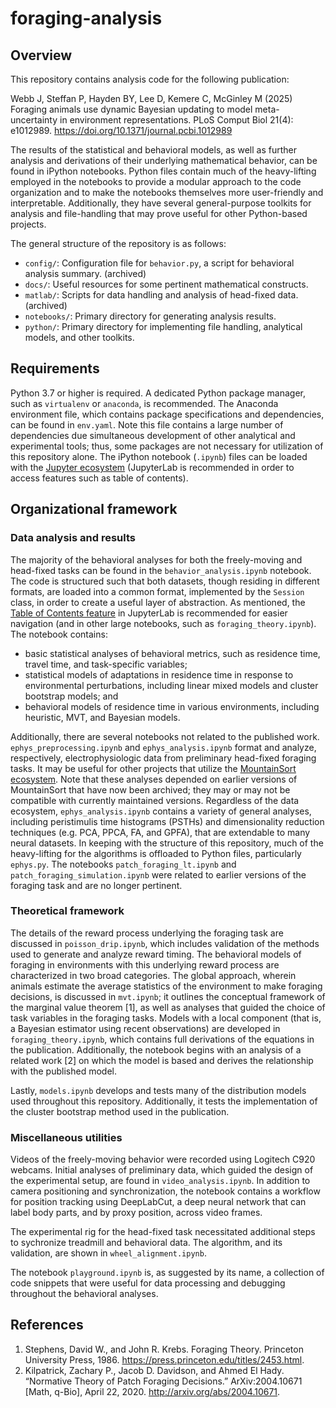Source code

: # foraging-analysis
## Overview
This repository contains analysis code for the following publication:

Webb J, Steffan P, Hayden BY, Lee D, Kemere C, McGinley M (2025) Foraging animals use dynamic Bayesian updating to model meta-uncertainty in environment representations. PLoS Comput Biol 21(4): e1012989. https://doi.org/10.1371/journal.pcbi.1012989

The results of the statistical and behavioral models, as well as further analysis and derivations of their underlying mathematical behavior, can be found in iPython notebooks. Python files contain much of the heavy-lifting employed in the notebooks to provide a modular approach to the code organization and to make the notebooks themselves more user-friendly and interpretable. Additionally, they have several general-purpose toolkits for analysis and file-handling that may prove useful for other Python-based projects. 

The general structure of the repository is as follows:

- `config/`: Configuration file for `behavior.py`, a script for behavioral analysis summary. (archived)
- `docs/`: Useful resources for some pertinent mathematical constructs.
- `matlab/`: Scripts for data handling and analysis of head-fixed data. (archived)
- `notebooks/`: Primary directory for generating analysis results.
- `python/`: Primary directory for implementing file handling, analytical models, and other toolkits.

## Requirements
Python 3.7 or higher is required. A dedicated Python package manager, such as `virtualenv` or `anaconda`, is recommended. The Anaconda environment file, which contains package specifications and dependencies, can be found in `env.yaml`. Note this file contains a large number of dependencies due simultaneous development of other analytical and experimental tools; thus, some packages are not necessary for utilization of this repository alone. The iPython notebook (`.ipynb`) files can be loaded with the [Jupyter ecosystem](https://jupyter.org) (JupyterLab is recommended in order to access features such as table of contents). 

## Organizational framework
### Data analysis and results
The majority of the behavioral analyses for both the freely-moving and head-fixed tasks can be found in the `behavior_analysis.ipynb` notebook. The code is structured such that both datasets, though residing in different formats, are loaded into a common format, implemented by the `Session` class, in order to create a useful layer of abstraction. As mentioned, the [Table of Contents feature](https://jupyterlab.readthedocs.io/en/stable/user/toc.html) in JupyterLab is recommended for easier navigation (and in other large notebooks, such as `foraging_theory.ipynb`). The notebook contains:
- basic statistical analyses of behavioral metrics, such as residence time, travel time, and task-specific variables;
- statistical models of adaptations in residence time in response to environmental perturbations, including linear mixed models and cluster bootstrap models; and
- behavioral models of residence time in various environments, including heuristic, MVT, and Bayesian models.

Additionally, there are several notebooks not related to the published work. `ephys_preprocessing.ipynb` and `ephys_analysis.ipynb` format and analyze, respectively, electrophysiologic data from preliminary head-fixed foraging tasks. It may be useful for other projects that utilize the [MountainSort ecosystem](https://github.com/flatironinstitute/mountainsort). Note that these analyses depended on earlier versions of MountainSort that have now been archived; they may or may not be compatible with currently maintained versions. Regardless of the data ecosystem, `ephys_analysis.ipynb` contains a variety of general analyses, including peristimulis time histograms (PSTHs) and dimensionality reduction techniques (e.g. PCA, PPCA, FA, and GPFA), that are extendable to many neural datasets. In keeping with the structure of this repository, much of the heavy-lifting for the algorithms is offloaded to Python files, particularly `ephys.py`. The notebooks `patch_foraging_lt.ipynb` and `patch_foraging_simulation.ipynb` were related to earlier versions of the foraging task and are no longer pertinent.

### Theoretical framework
The details of the reward process underlying the foraging task are discussed in `poisson_drip.ipynb`, which includes validation of the methods used to generate and analyze reward timing. The behavioral models of foraging in environments with this underlying reward process are characterized in two broad categories. The global approach, wherein animals estimate the average statistics of the environment to make foraging decisions, is discussed in `mvt.ipynb`; it outlines the conceptual framework of the marginal value theorem [1], as well as analyses that guided the choice of task variables in the foraging tasks. Models with a local component (that is, a Bayesian estimator using recent observations) are developed in `foraging_theory.ipynb`, which contains full derivations of the equations in the publication. Additionally, the notebook begins with an analysis of a related work [2] on which the model is based and derives the relationship with the published model.

Lastly, `models.ipynb` develops and tests many of the distribution models used throughout this repository. Additionally, it tests the implementation of the cluster bootstrap method used in the publication.

### Miscellaneous utilities
Videos of the freely-moving behavior were recorded using Logitech C920 webcams. Initial analyses of preliminary data, which guided the design of the experimental setup, are found in `video_analysis.ipynb`. In addition to camera positioning and synchronization, the notebook contains a workflow for position tracking using DeepLabCut, a deep neural network that can label body parts, and by proxy position, across video frames.

The experimental rig for the head-fixed task necessitated additional steps to sychronize treadmill and behavioral data. The algorithm, and its validation, are shown in `wheel_alignment.ipynb`.

The notebook `playground.ipynb` is, as suggested by its name, a collection of code snippets that were useful for data processing and debugging throughout the behavioral analyses.

## References
1. Stephens, David W., and John R. Krebs. Foraging Theory. Princeton University Press, 1986. https://press.princeton.edu/titles/2453.html.
2. Kilpatrick, Zachary P., Jacob D. Davidson, and Ahmed El Hady. “Normative Theory of Patch Foraging Decisions.” ArXiv:2004.10671 [Math, q-Bio], April 22, 2020. http://arxiv.org/abs/2004.10671.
=======
• _WHAT THE TASK REQUIRES_:
The lines above from the one containing "## Organizational framework" through the one containing "### Data analysis and results" are to be set down exactly, and no others.

• _THE COMPLETED TASK_:
## Organizational framework
### Data analysis and results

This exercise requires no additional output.